3-3.遺産分割協議証明書の署名押印は実印
遺産分割協議証明書の署名は直筆で、実印で押印します。この押印がご本人のものであることを証明するために印鑑証明書を添付します。遺産分割協議証明書は常に印鑑証明書とセットになります。
相続の手続きでは「相続が発生した日以降に取得したもので取得から6ヶ月以内の印鑑証明書」を求められることが多いので有効期限には注意しましょう。
図6:必ず必要な印鑑証明書
※印鑑証明書について詳しくは、こちらを参考にしてください。(当サイト内)
4.遺産分割協議証明書を活用する相続の手続き
遺産分割協議証明書が相続人の方から戻ってきたら、全員分をひとまとめにします。全員分を合わせることで遺産分割協議の成立を証明し、相続の手続きができるということになります。
遺産分割協議書と同じように利用することができます。
【遺産分割協議証明書でおこなえる主な相続の手続き】
①不動産の相続登記
②預金の名義変更・払戻し
③自動車の名義変更
④株式の名義変更
⑤相続税申告
5.まとめ
遺産分割協議証明書は相続人1人に1通作成した書面です。
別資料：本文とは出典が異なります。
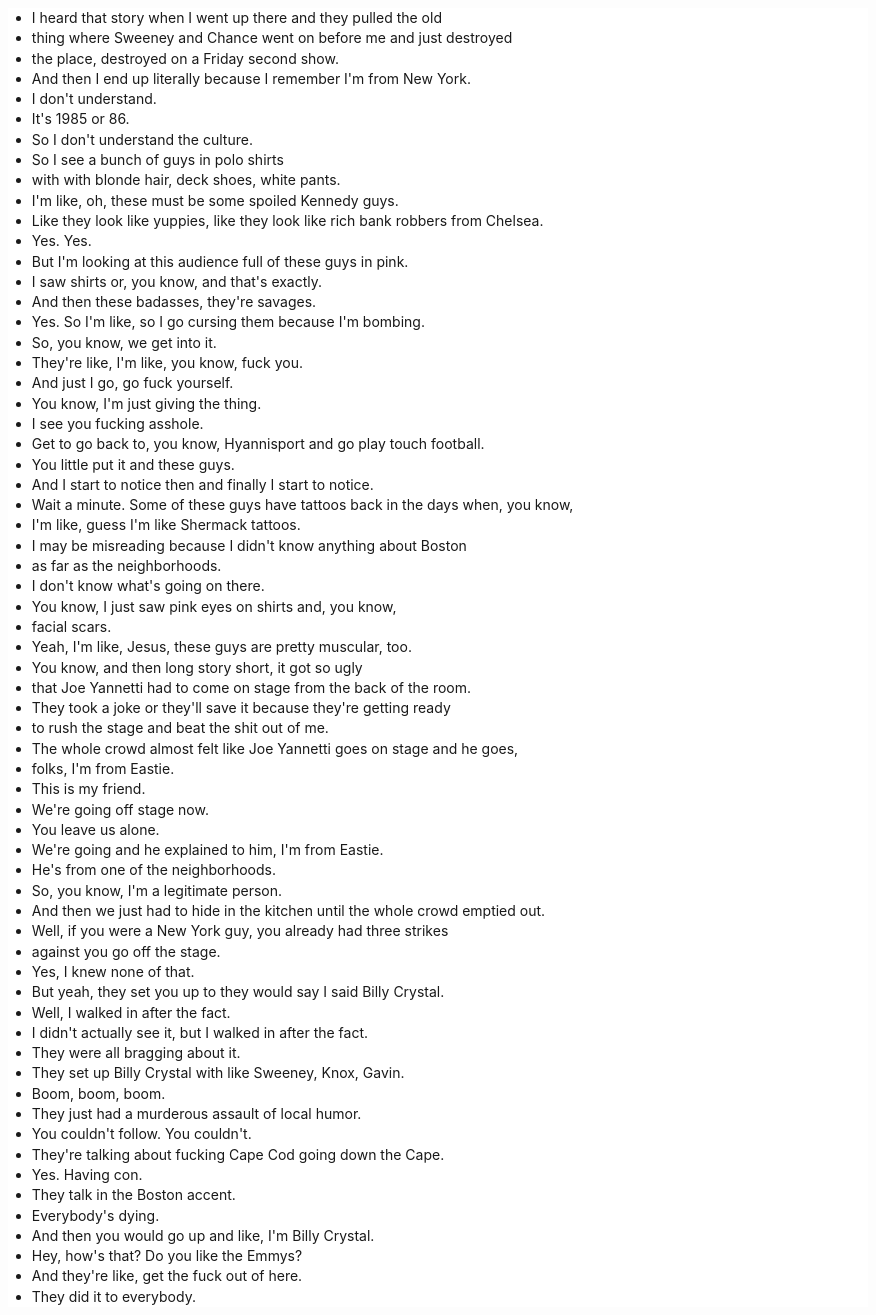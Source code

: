 *  I heard that story when I went up there and they pulled the old
*  thing where Sweeney and Chance went on before me and just destroyed
*  the place, destroyed on a Friday second show.
*  And then I end up literally because I remember I'm from New York.
*  I don't understand.
*  It's 1985 or 86.
*  So I don't understand the culture.
*  So I see a bunch of guys in polo shirts
*  with with blonde hair, deck shoes, white pants.
*  I'm like, oh, these must be some spoiled Kennedy guys.
*  Like they look like yuppies, like they look like rich bank robbers from Chelsea.
*  Yes. Yes.
*  But I'm looking at this audience full of these guys in pink.
*  I saw shirts or, you know, and that's exactly.
*  And then these badasses, they're savages.
*  Yes. So I'm like, so I go cursing them because I'm bombing.
*  So, you know, we get into it.
*  They're like, I'm like, you know, fuck you.
*  And just I go, go fuck yourself.
*  You know, I'm just giving the thing.
*  I see you fucking asshole.
*  Get to go back to, you know, Hyannisport and go play touch football.
*  You little put it and these guys.
*  And I start to notice then and finally I start to notice.
*  Wait a minute. Some of these guys have tattoos back in the days when, you know,
*  I'm like, guess I'm like Shermack tattoos.
*  I may be misreading because I didn't know anything about Boston
*  as far as the neighborhoods.
*  I don't know what's going on there.
*  You know, I just saw pink eyes on shirts and, you know,
*  facial scars.
*  Yeah, I'm like, Jesus, these guys are pretty muscular, too.
*  You know, and then long story short, it got so ugly
*  that Joe Yannetti had to come on stage from the back of the room.
*  They took a joke or they'll save it because they're getting ready
*  to rush the stage and beat the shit out of me.
*  The whole crowd almost felt like Joe Yannetti goes on stage and he goes,
*  folks, I'm from Eastie.
*  This is my friend.
*  We're going off stage now.
*  You leave us alone.
*  We're going and he explained to him, I'm from Eastie.
*  He's from one of the neighborhoods.
*  So, you know, I'm a legitimate person.
*  And then we just had to hide in the kitchen until the whole crowd emptied out.
*  Well, if you were a New York guy, you already had three strikes
*  against you go off the stage.
*  Yes, I knew none of that.
*  But yeah, they set you up to they would say I said Billy Crystal.
*  Well, I walked in after the fact.
*  I didn't actually see it, but I walked in after the fact.
*  They were all bragging about it.
*  They set up Billy Crystal with like Sweeney, Knox, Gavin.
*  Boom, boom, boom.
*  They just had a murderous assault of local humor.
*  You couldn't follow. You couldn't.
*  They're talking about fucking Cape Cod going down the Cape.
*  Yes. Having con.
*  They talk in the Boston accent.
*  Everybody's dying.
*  And then you would go up and like, I'm Billy Crystal.
*  Hey, how's that? Do you like the Emmys?
*  And they're like, get the fuck out of here.
*  They did it to everybody.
遺産分割協議書と内容や利用できる相続手続きに違いはありません。
相続人の人数が多い、あるいは遠方に住んでいて郵送で遺産分割協議書を回していくのに手間と時間がかかる場合に、遺産分割協議証明書を作成すると効果的です。
相続人全員分の遺産分割協議証明書を合わせることによって、遺産分割協議書の役割を果たします。相続の手続きの際は、必ず相続人全員分の遺産分割協議証明書を揃えて提出してください。
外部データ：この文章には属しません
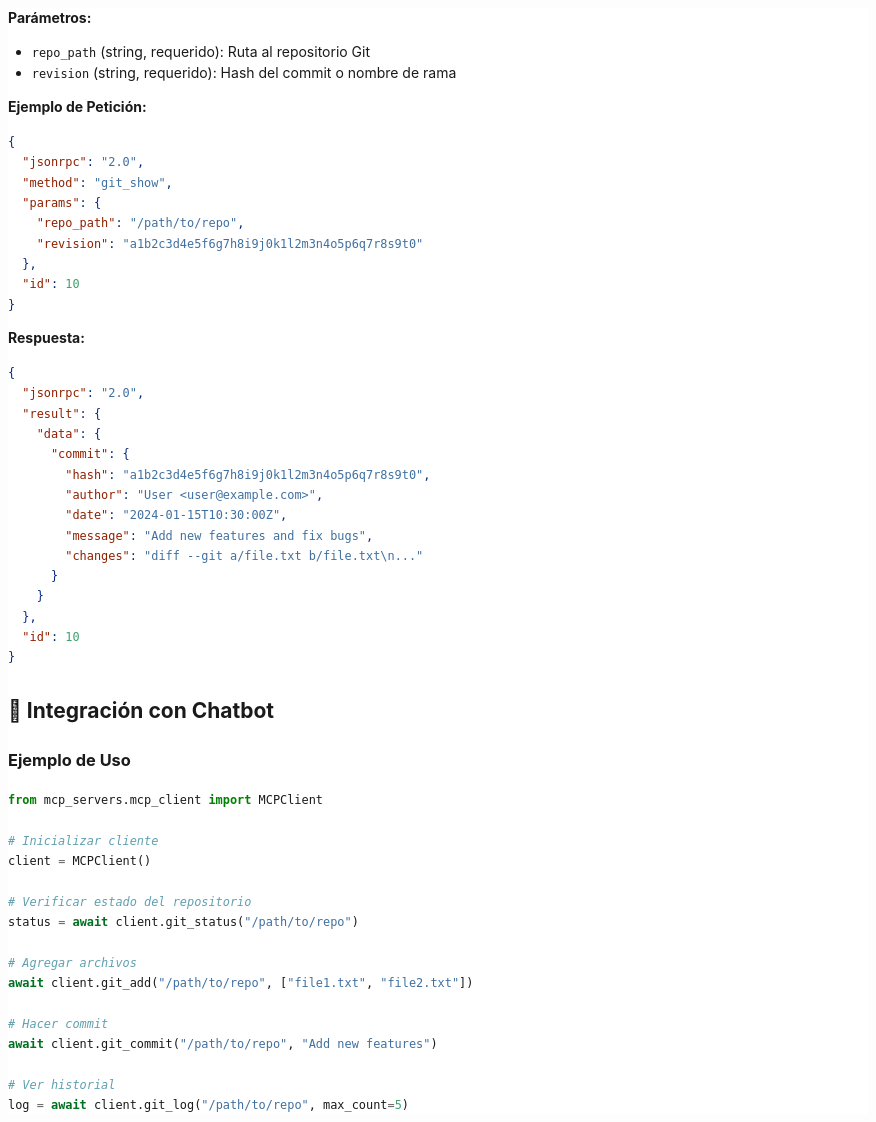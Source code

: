 **Parámetros:**
- `repo_path` (string, requerido): Ruta al repositorio Git
- `revision` (string, requerido): Hash del commit o nombre de rama

**Ejemplo de Petición:**
```json
{
  "jsonrpc": "2.0",
  "method": "git_show",
  "params": {
    "repo_path": "/path/to/repo",
    "revision": "a1b2c3d4e5f6g7h8i9j0k1l2m3n4o5p6q7r8s9t0"
  },
  "id": 10
}
```

**Respuesta:**
```json
{
  "jsonrpc": "2.0",
  "result": {
    "data": {
      "commit": {
        "hash": "a1b2c3d4e5f6g7h8i9j0k1l2m3n4o5p6q7r8s9t0",
        "author": "User <user@example.com>",
        "date": "2024-01-15T10:30:00Z",
        "message": "Add new features and fix bugs",
        "changes": "diff --git a/file.txt b/file.txt\n..."
      }
    }
  },
  "id": 10
}
```

## 🔌 Integración con Chatbot

### Ejemplo de Uso
```python
from mcp_servers.mcp_client import MCPClient

# Inicializar cliente
client = MCPClient()

# Verificar estado del repositorio
status = await client.git_status("/path/to/repo")

# Agregar archivos
await client.git_add("/path/to/repo", ["file1.txt", "file2.txt"])

# Hacer commit
await client.git_commit("/path/to/repo", "Add new features")

# Ver historial
log = await client.git_log("/path/to/repo", max_count=5)
```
遺産分割協議証明書を作成する際は、事前に分割協議が成立し、相続人全員が分割内容に同意していなければなりません。
遺産分割協議証明書という名称に馴染みのない方も多くいらっしゃいます。遺産分割協議書と内容や意味合いはまったく同じであることを相続人全員が理解し、手続きに不安な気持ちを感じることがないように配慮しましょう。
ご不明な点があれば、相続に強い専門家にご相談ください。